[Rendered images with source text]
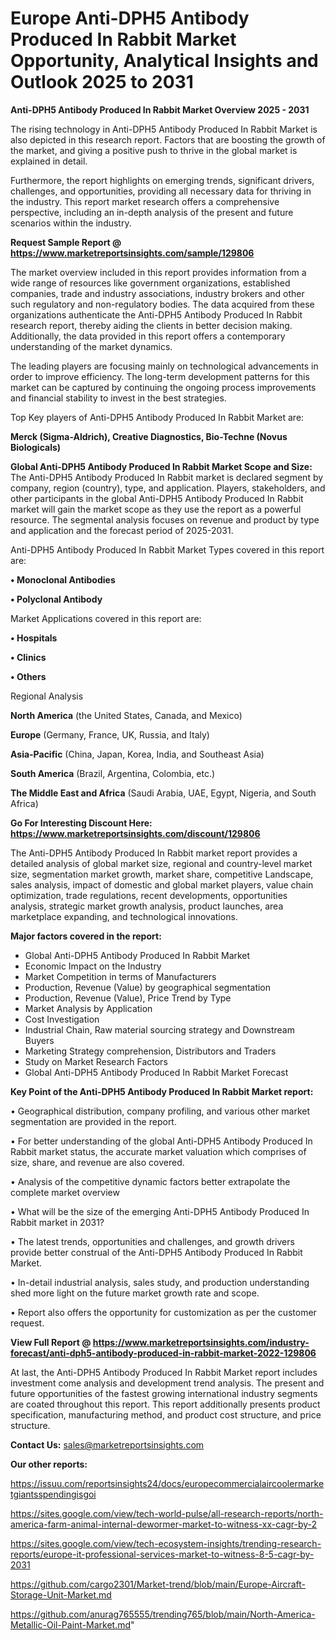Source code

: # Europe Anti-DPH5 Antibody Produced In Rabbit Market Opportunity, Analytical Insights and Outlook 2025 to 2031

<Strong> Anti-DPH5 Antibody Produced In Rabbit Market Overview 2025 - 2031</strong>

The rising technology in Anti-DPH5 Antibody Produced In Rabbit Market is also depicted in this research report. Factors that are boosting the growth of the market, and giving a positive push to thrive in the global market is explained in detail.

Furthermore, the report highlights on emerging trends, significant drivers, challenges, and opportunities, providing all necessary data for thriving in the industry. This report market research offers a comprehensive perspective, including an in-depth analysis of the present and future scenarios within the industry.

<strong>Request Sample Report @ <a href=https://www.marketreportsinsights.com/sample/129806>https://www.marketreportsinsights.com/sample/129806</a></strong>

The market overview included in this report provides information from a wide range of resources like government organizations, established companies, trade and industry associations, industry brokers and other such regulatory and non-regulatory bodies. The data acquired from these organizations authenticate the Anti-DPH5 Antibody Produced In Rabbit research report, thereby aiding the clients in better decision making. Additionally, the data provided in this report offers a contemporary understanding of the market dynamics.

The leading players are focusing mainly on technological advancements in order to improve efficiency. The long-term development patterns for this market can be captured by continuing the ongoing process improvements and financial stability to invest in the best strategies.

Top Key players of Anti-DPH5 Antibody Produced In Rabbit Market are:

<strong>Merck (Sigma-Aldrich), Creative Diagnostics, Bio-Techne (Novus Biologicals)</strong>

<strong><b>Global Anti-DPH5 Antibody Produced In Rabbit Market Scope and Size:</b></strong>
The Anti-DPH5 Antibody Produced In Rabbit market is declared segment by company, region (country), type, and application. Players, stakeholders, and other participants in the global Anti-DPH5 Antibody Produced In Rabbit market will gain the market scope as they use the report as a powerful resource. The segmental analysis focuses on revenue and product by type and application and the forecast period of 2025-2031.

Anti-DPH5 Antibody Produced In Rabbit Market Types covered in this report are:

<strong>• Monoclonal Antibodies

• Polyclonal Antibody</strong>

Market Applications covered in this report are:

<strong>• Hospitals

• Clinics

• Others</strong> 

Regional Analysis

<strong>North America</strong> (the United States, Canada, and Mexico)

<strong>Europe</strong> (Germany, France, UK, Russia, and Italy)

<strong>Asia-Pacific</strong> (China, Japan, Korea, India, and Southeast Asia)

<strong>South America</strong> (Brazil, Argentina, Colombia, etc.)

<strong>The Middle East and Africa</strong> (Saudi Arabia, UAE, Egypt, Nigeria, and South Africa)

<strong>Go For Interesting Discount Here: <a href=https://www.marketreportsinsights.com/discount/129806>https://www.marketreportsinsights.com/discount/129806</a></strong>

The Anti-DPH5 Antibody Produced In Rabbit market report provides a detailed analysis of global market size, regional and country-level market size, segmentation market growth, market share, competitive Landscape, sales analysis, impact of domestic and global market players, value chain optimization, trade regulations, recent developments, opportunities analysis, strategic market growth analysis, product launches, area marketplace expanding, and technological innovations.

<strong><b>Major factors covered in the report:</b></strong>
<ul>
  <li>Global Anti-DPH5 Antibody Produced In Rabbit Market </li>
  <li>Economic Impact on the Industry</li>
  <li>Market Competition in terms of Manufacturers</li>
  <li>Production, Revenue (Value) by geographical segmentation</li>
  <li>Production, Revenue (Value), Price Trend by Type</li>
  <li>Market Analysis by Application</li>
  <li>Cost Investigation</li>
  <li>Industrial Chain, Raw material sourcing strategy and Downstream Buyers</li>
  <li>Marketing Strategy comprehension, Distributors and Traders</li>
  <li>Study on Market Research Factors</li>
  <li>Global Anti-DPH5 Antibody Produced In Rabbit Market Forecast</li>
</ul>

<strong><b>Key Point of the Anti-DPH5 Antibody Produced In Rabbit Market report:</b></strong>

• Geographical distribution, company profiling, and various other market segmentation are provided in the report.

• For better understanding of the global Anti-DPH5 Antibody Produced In Rabbit market status, the accurate market valuation which comprises of size, share, and revenue are also covered.

• Analysis of the competitive dynamic factors better extrapolate the complete market overview

• What will be the size of the emerging Anti-DPH5 Antibody Produced In Rabbit market in 2031?

• The latest trends, opportunities and challenges, and growth drivers provide better construal of the Anti-DPH5 Antibody Produced In Rabbit Market.

• In-detail industrial analysis, sales study, and production understanding shed more light on the future market growth rate and scope.

• Report also offers the opportunity for customization as per the customer request.

<strong><b>View Full Report @ <a href=https://www.marketreportsinsights.com/industry-forecast/anti-dph5-antibody-produced-in-rabbit-market-2022-129806>https://www.marketreportsinsights.com/industry-forecast/anti-dph5-antibody-produced-in-rabbit-market-2022-129806</a></b></strong>


At last, the Anti-DPH5 Antibody Produced In Rabbit Market report includes investment come analysis and development trend analysis. The present and future opportunities of the fastest growing international industry segments are coated throughout this report. This report additionally presents product specification, manufacturing method, and product cost structure, and price structure.

<strong>Contact Us:</strong>
sales@marketreportsinsights.com

<strong>Our other reports:</strong>

<a href=https://issuu.com/reportsinsights24/docs/europecommercialaircoolermarketgiantsspendingisgoi>https://issuu.com/reportsinsights24/docs/europecommercialaircoolermarketgiantsspendingisgoi</a>

<a href=https://sites.google.com/view/tech-world-pulse/all-research-reports/north-america-farm-animal-internal-dewormer-market-to-witness-xx-cagr-by-2>https://sites.google.com/view/tech-world-pulse/all-research-reports/north-america-farm-animal-internal-dewormer-market-to-witness-xx-cagr-by-2</a>

<a href=https://sites.google.com/view/tech-ecosystem-insights/trending-research-reports/europe-it-professional-services-market-to-witness-8-5-cagr-by-2031>https://sites.google.com/view/tech-ecosystem-insights/trending-research-reports/europe-it-professional-services-market-to-witness-8-5-cagr-by-2031</a>

<a href=https://github.com/cargo2301/Market-trend/blob/main/Europe-Aircraft-Storage-Unit-Market.md>https://github.com/cargo2301/Market-trend/blob/main/Europe-Aircraft-Storage-Unit-Market.md</a>

<a href=https://github.com/anurag765555/trending765/blob/main/North-America-Metallic-Oil-Paint-Market.md>https://github.com/anurag765555/trending765/blob/main/North-America-Metallic-Oil-Paint-Market.md</a>"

(Problem description):
Please copy out each line in the entries that mentions the string "provided".

(The completed task):
The market overview included in this report provides information from a wide range of resources like government organizations, established companies, trade and industry associations, industry brokers and other such regulatory and non-regulatory bodies. The data acquired from these organizations authenticate the Anti-DPH5 Antibody Produced In Rabbit research report, thereby aiding the clients in better decision making. Additionally, the data provided in this report offers a contemporary understanding of the market dynamics.
• Geographical distribution, company profiling, and various other market segmentation are provided in the report.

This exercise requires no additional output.